Piwil1 led to acquisition of mesenchymal markers and reduction of epithelial markers. a RT-qPCR and western blot demonstrated expression level of Vimentin, N-cadherin, E-cadherin, Snail and Twist in IshikawaNT and IshikawashPiwil1 cells (*P < 0.05, **P < 0.01). b RT-qPCR and western blot demonstrated expression level of Vimentin, N-cadherin, E-cadherin, Snail and Twist in HEC-1BexPiwil1 cells and HEC-1BEV cells (*P < 0.05, **P < 0.01). c Representative images of immunofluorescence staining of EMT markers in IshikawashPiwil1 cells or HEC-1BexPiwil1 cells compared with control cells. Nuclei were stained with DAPI. Scale bars, 25 μm
Piwil1 led to acquisition of mesenchymal markers and reduction of epithelial markers
There is a link between EMT and the induction of the stem cell-like properties of cancer cells in solid tumors. We then examined the expression of EMT markers in transfected cells. RT–qPCR and western blotting were showed that epithelial marker E-cadherin were upregulated while the mesenchymal markers Vimentin and N-cadherin were downregulated in IshikawashPiwil1 cells (*P < 0.05, **P < 0.01, Fig. 5a). For HEC-1BexPiwil1 cells, E-cadherin were downregulated and Vimentin and N-cadherin were upregulated (*P < 0.05, **P < 0.01, Fig. 5b). Immunofluorescence staining further confirmed these results above (Fig. 5c). We also examined whether the expression of transcription factors which were closely associated with EMT were changed in transfected cells [23, 24]. Piwil1 could upregulate mRNA expression of Snail (*P < 0.01), while the mRNA level of Twist was not significantly changed (Fig. 5a and b).
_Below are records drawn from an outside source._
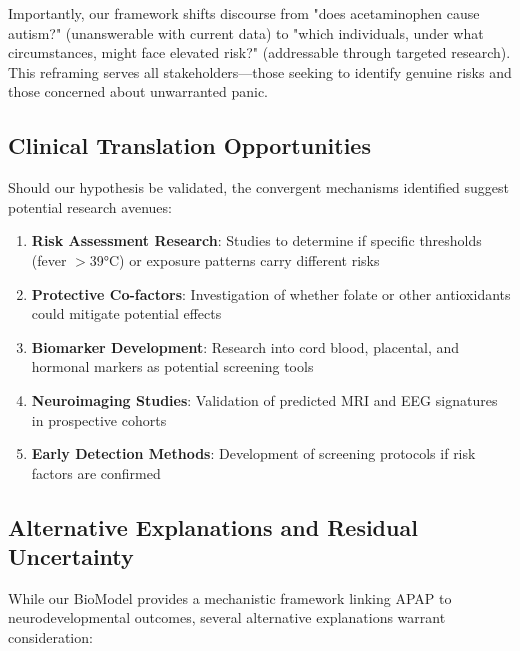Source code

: \documentclass[11pt]{article}
\let\oldsubsection\subsection
\renewcommand{\subsection}[1]{\oldsubsection{#1}\setlength{\leftskip}{0.75em}}
\begin{document}
Importantly, our framework shifts discourse from "does acetaminophen cause autism?" (unanswerable with current data) to "which individuals, under what circumstances, might face elevated risk?" (addressable through targeted research). This reframing serves all stakeholders—those seeking to identify genuine risks and those concerned about unwarranted panic.

\subsection{Clinical Translation Opportunities}
Should our hypothesis be validated, the convergent mechanisms identified suggest potential research avenues:
\begin{enumerate}
\item \textbf{Risk Assessment Research}: Studies to determine if specific thresholds (fever $>$39°C) or exposure patterns carry different risks
\item \textbf{Protective Co-factors}: Investigation of whether folate or other antioxidants could mitigate potential effects
\item \textbf{Biomarker Development}: Research into cord blood, placental, and hormonal markers as potential screening tools
\item \textbf{Neuroimaging Studies}: Validation of predicted MRI and EEG signatures in prospective cohorts
\item \textbf{Early Detection Methods}: Development of screening protocols if risk factors are confirmed
\end{enumerate}

\subsection{Alternative Explanations and Residual Uncertainty}

While our BioModel provides a mechanistic framework linking APAP to neurodevelopmental outcomes, several alternative explanations warrant consideration:
\end{document}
Endometrial cancer stem cell markers and EMT-related markers were detected in tumor-bearing mice
Subcutaneous injection of IshikawaNT and IshikawashPiwil1 cells in immunodeficient mice demonstrated that the tumors generated from the IshikawashPiwil1 cells grew more slowly than those generated from the same amount of IshikawaNT cells (** P < 0.01, Fig. 6a). Then the expression of endometrial cancer cell markers and EMT-related markers was investigated by immunohistochemistry on tissues from tumor-bearing mice. Results revealed a significantly lower expression of Vimentin, CD44 and ALDH1 and a higher expression of E-cadherin in tumor tissues generated from the IshikawashPiwil1 cells compared with IshikawaNT cells (Fig. 6b).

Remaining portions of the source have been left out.